(Records to use)

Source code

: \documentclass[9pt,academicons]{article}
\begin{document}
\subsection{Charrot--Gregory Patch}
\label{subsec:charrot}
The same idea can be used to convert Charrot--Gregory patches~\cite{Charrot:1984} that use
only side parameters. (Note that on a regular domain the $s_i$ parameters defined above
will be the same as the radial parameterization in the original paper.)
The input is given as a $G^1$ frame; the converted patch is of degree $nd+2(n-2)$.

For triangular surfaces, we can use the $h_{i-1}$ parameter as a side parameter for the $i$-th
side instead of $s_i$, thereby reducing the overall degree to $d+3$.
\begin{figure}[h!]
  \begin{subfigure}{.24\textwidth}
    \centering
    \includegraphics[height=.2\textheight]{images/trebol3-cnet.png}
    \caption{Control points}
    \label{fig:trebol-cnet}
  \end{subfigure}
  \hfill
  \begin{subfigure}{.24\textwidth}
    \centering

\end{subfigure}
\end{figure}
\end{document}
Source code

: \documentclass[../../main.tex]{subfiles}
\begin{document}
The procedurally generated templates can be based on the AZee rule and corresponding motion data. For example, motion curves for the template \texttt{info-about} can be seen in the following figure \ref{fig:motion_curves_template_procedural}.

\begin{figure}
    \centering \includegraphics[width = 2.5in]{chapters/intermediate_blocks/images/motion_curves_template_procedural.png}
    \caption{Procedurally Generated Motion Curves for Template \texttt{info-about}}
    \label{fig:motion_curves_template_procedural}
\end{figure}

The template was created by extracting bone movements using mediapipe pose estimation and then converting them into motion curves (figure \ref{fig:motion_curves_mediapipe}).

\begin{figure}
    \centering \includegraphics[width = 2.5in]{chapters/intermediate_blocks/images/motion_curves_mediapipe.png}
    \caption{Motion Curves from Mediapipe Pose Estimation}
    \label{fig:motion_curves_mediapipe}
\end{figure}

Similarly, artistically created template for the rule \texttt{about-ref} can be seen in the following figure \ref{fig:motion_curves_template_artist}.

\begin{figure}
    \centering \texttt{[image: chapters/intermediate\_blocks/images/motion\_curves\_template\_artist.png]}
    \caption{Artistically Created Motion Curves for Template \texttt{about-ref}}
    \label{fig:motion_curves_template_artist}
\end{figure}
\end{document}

(End Records to use)

● What the task requires
Retype the listing above in full, with no alterations.

● Response to this exercise
Source code

: \documentclass[9pt,academicons]{article}
\begin{document}
\subsection{Charrot--Gregory Patch}
\label{subsec:charrot}
The same idea can be used to convert Charrot--Gregory patches~\cite{Charrot:1984} that use
only side parameters. (Note that on a regular domain the $s_i$ parameters defined above
will be the same as the radial parameterization in the original paper.)
The input is given as a $G^1$ frame; the converted patch is of degree $nd+2(n-2)$.

For triangular surfaces, we can use the $h_{i-1}$ parameter as a side parameter for the $i$-th
side instead of $s_i$, thereby reducing the overall degree to $d+3$.
\begin{figure}[h!]
  \begin{subfigure}{.24\textwidth}
    \centering
    \includegraphics[height=.2\textheight]{images/trebol3-cnet.png}
    \caption{Control points}
    \label{fig:trebol-cnet}
  \end{subfigure}
  \hfill
  \begin{subfigure}{.24\textwidth}
    \centering

\end{subfigure}
\end{figure}
\end{document}
Source code

: \documentclass[../../main.tex]{subfiles}
\begin{document}
The procedurally generated templates can be based on the AZee rule and corresponding motion data. For example, motion curves for the template \texttt{info-about} can be seen in the following figure \ref{fig:motion_curves_template_procedural}.

\begin{figure}
    \centering \includegraphics[width = 2.5in]{chapters/intermediate_blocks/images/motion_curves_template_procedural.png}
    \caption{Procedurally Generated Motion Curves for Template \texttt{info-about}}
    \label{fig:motion_curves_template_procedural}
\end{figure}

The template was created by extracting bone movements using mediapipe pose estimation and then converting them into motion curves (figure \ref{fig:motion_curves_mediapipe}).

\begin{figure}
    \centering \includegraphics[width = 2.5in]{chapters/intermediate_blocks/images/motion_curves_mediapipe.png}
    \caption{Motion Curves from Mediapipe Pose Estimation}
    \label{fig:motion_curves_mediapipe}
\end{figure}

Similarly, artistically created template for the rule \texttt{about-ref} can be seen in the following figure \ref{fig:motion_curves_template_artist}.

\begin{figure}
    \centering \texttt{[image: chapters/intermediate\_blocks/images/motion\_curves\_template\_artist.png]}
    \caption{Artistically Created Motion Curves for Template \texttt{about-ref}}
    \label{fig:motion_curves_template_artist}
\end{figure}
\end{document}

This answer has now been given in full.